In an asthma attack, the airways – the tubes that carry air into and out of your lungs – become narrow and swollen in a process called bronchoconstriction. “If you want to know what having asthmatic lungs is like, breathe through a stirring stick, the kind you get with your coffee,” says Serpil Erzurum, MD, Chair of the Department of Pathobiology in the Lerner Research Institute and Joint Staff with Cleveland Clinic’s Respiratory Institute.
You’ll find that it’s hard to draw much air through the narrow opening, giving you a sense of the disease that affects 22 million Americans. Asthma accounts for 1.8 million emergency room visits and a half-million hospitalizations a year. “We have a lot of treatments for asthma but not enough,” says Dr. Erzurum, whose research focuses on understanding and improving treatments for lung diseases such as asthma and pulmonary hypertension.

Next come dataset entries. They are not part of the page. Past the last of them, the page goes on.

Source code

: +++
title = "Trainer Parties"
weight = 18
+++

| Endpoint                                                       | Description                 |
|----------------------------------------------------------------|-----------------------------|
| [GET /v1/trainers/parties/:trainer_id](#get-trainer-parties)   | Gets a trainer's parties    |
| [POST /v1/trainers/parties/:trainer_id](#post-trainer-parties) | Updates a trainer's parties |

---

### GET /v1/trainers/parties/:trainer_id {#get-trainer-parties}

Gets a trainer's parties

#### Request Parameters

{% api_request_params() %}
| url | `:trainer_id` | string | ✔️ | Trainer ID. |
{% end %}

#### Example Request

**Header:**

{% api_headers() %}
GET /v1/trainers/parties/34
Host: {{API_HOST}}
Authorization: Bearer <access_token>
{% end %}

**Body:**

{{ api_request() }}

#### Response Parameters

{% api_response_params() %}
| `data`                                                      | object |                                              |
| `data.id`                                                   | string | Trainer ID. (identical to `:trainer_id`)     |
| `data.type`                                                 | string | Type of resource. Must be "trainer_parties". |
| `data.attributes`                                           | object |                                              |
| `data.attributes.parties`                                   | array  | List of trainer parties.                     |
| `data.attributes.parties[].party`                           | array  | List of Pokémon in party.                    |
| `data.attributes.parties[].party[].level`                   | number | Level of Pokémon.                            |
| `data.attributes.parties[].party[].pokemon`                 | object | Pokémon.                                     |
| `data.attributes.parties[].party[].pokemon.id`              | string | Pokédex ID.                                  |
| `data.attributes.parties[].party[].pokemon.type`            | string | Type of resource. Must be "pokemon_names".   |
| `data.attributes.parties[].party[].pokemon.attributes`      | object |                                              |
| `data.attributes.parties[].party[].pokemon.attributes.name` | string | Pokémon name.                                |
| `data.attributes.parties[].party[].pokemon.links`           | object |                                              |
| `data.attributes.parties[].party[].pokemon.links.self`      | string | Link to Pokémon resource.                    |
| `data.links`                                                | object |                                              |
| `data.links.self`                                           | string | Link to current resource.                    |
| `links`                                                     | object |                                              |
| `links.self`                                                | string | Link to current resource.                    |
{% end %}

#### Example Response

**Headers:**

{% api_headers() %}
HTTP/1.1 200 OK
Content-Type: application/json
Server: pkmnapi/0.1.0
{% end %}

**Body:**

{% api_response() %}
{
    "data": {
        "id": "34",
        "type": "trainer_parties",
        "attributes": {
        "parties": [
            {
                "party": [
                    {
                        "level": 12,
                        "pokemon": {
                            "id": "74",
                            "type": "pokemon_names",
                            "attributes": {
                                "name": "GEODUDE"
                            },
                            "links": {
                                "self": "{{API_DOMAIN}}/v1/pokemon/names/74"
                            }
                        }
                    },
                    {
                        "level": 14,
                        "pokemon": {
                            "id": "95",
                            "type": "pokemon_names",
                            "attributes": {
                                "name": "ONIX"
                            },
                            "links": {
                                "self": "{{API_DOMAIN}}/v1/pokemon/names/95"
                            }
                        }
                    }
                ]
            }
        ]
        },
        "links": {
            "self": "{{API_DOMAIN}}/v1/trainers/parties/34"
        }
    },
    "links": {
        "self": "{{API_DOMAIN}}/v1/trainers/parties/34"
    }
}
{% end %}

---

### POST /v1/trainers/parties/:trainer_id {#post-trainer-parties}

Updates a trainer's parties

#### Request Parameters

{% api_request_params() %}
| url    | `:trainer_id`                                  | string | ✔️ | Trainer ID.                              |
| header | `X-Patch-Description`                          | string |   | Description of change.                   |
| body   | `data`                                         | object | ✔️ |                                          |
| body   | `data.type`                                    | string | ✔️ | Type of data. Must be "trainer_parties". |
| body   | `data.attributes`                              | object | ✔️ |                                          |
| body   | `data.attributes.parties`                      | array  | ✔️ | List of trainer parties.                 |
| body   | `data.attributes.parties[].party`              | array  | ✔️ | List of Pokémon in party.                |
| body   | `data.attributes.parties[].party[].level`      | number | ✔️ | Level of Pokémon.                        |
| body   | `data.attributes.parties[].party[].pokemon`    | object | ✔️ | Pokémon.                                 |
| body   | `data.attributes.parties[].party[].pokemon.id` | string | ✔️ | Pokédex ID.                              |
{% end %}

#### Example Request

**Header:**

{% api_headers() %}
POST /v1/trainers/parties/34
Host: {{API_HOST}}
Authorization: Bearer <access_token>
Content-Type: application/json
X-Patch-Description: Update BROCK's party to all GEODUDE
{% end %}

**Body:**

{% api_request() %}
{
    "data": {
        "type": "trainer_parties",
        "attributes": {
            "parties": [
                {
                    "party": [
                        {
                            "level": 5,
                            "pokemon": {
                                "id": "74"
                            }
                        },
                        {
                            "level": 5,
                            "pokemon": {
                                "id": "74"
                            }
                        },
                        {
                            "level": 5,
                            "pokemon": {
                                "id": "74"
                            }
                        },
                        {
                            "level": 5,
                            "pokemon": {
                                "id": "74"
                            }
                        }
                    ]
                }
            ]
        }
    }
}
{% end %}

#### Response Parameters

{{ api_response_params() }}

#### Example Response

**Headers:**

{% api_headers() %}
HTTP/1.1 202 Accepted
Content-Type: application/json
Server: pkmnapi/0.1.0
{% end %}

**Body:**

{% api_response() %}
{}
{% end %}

Bronchial thermoplasty is a new and effective treatment for severe asthma that was developed from research conducted at Cleveland Clinic, which was one of the lead sites in a multicenter study. The outpatient procedure, part of the comprehensive management and treatment of asthma patients at the Respiratory Institute, uses a catheter to deliver precisely controlled thermal energy to open the airways.
How Bronchial Thermoplasty Works
Asthma is a chronic inflammatory condition of the airways characterized by periodic symptoms of breathlessness, coughing and wheezing. Chronic airway inflammation can lead to an increase in thickness of airway smooth muscle (ASM), which causes airflow constriction and difficulty breathing.
The first asthma treatment aimed at reducing the thickness of ASM, bronchial thermoplasty improves a patient’s breathing capacity by reducing the airways’ ability to constrict airflow. Asthma patients who received bronchial thermoplasty in clinical trials demonstrated significant improvement in their asthma symptoms, as well as a reduction in the number of severe asthma flare-ups and emergency department visits. The treatment received FDA approval last year.
“It appears that reducing the smooth muscle surrounding the airway is helpful in severe asthma,” says Dr. Erzurum.
In 2010, Cleveland Clinic opened four new bronchoscopy suites to accommodate increasing diagnostic and therapeutic bronchoscopy volumes. The new bronchoscopy suites were possible in part thanks to a generous contribution by Patricia Brundige in memory of her husband, Thomas, who had emphysema and underwent treatment at Cleveland Clinic.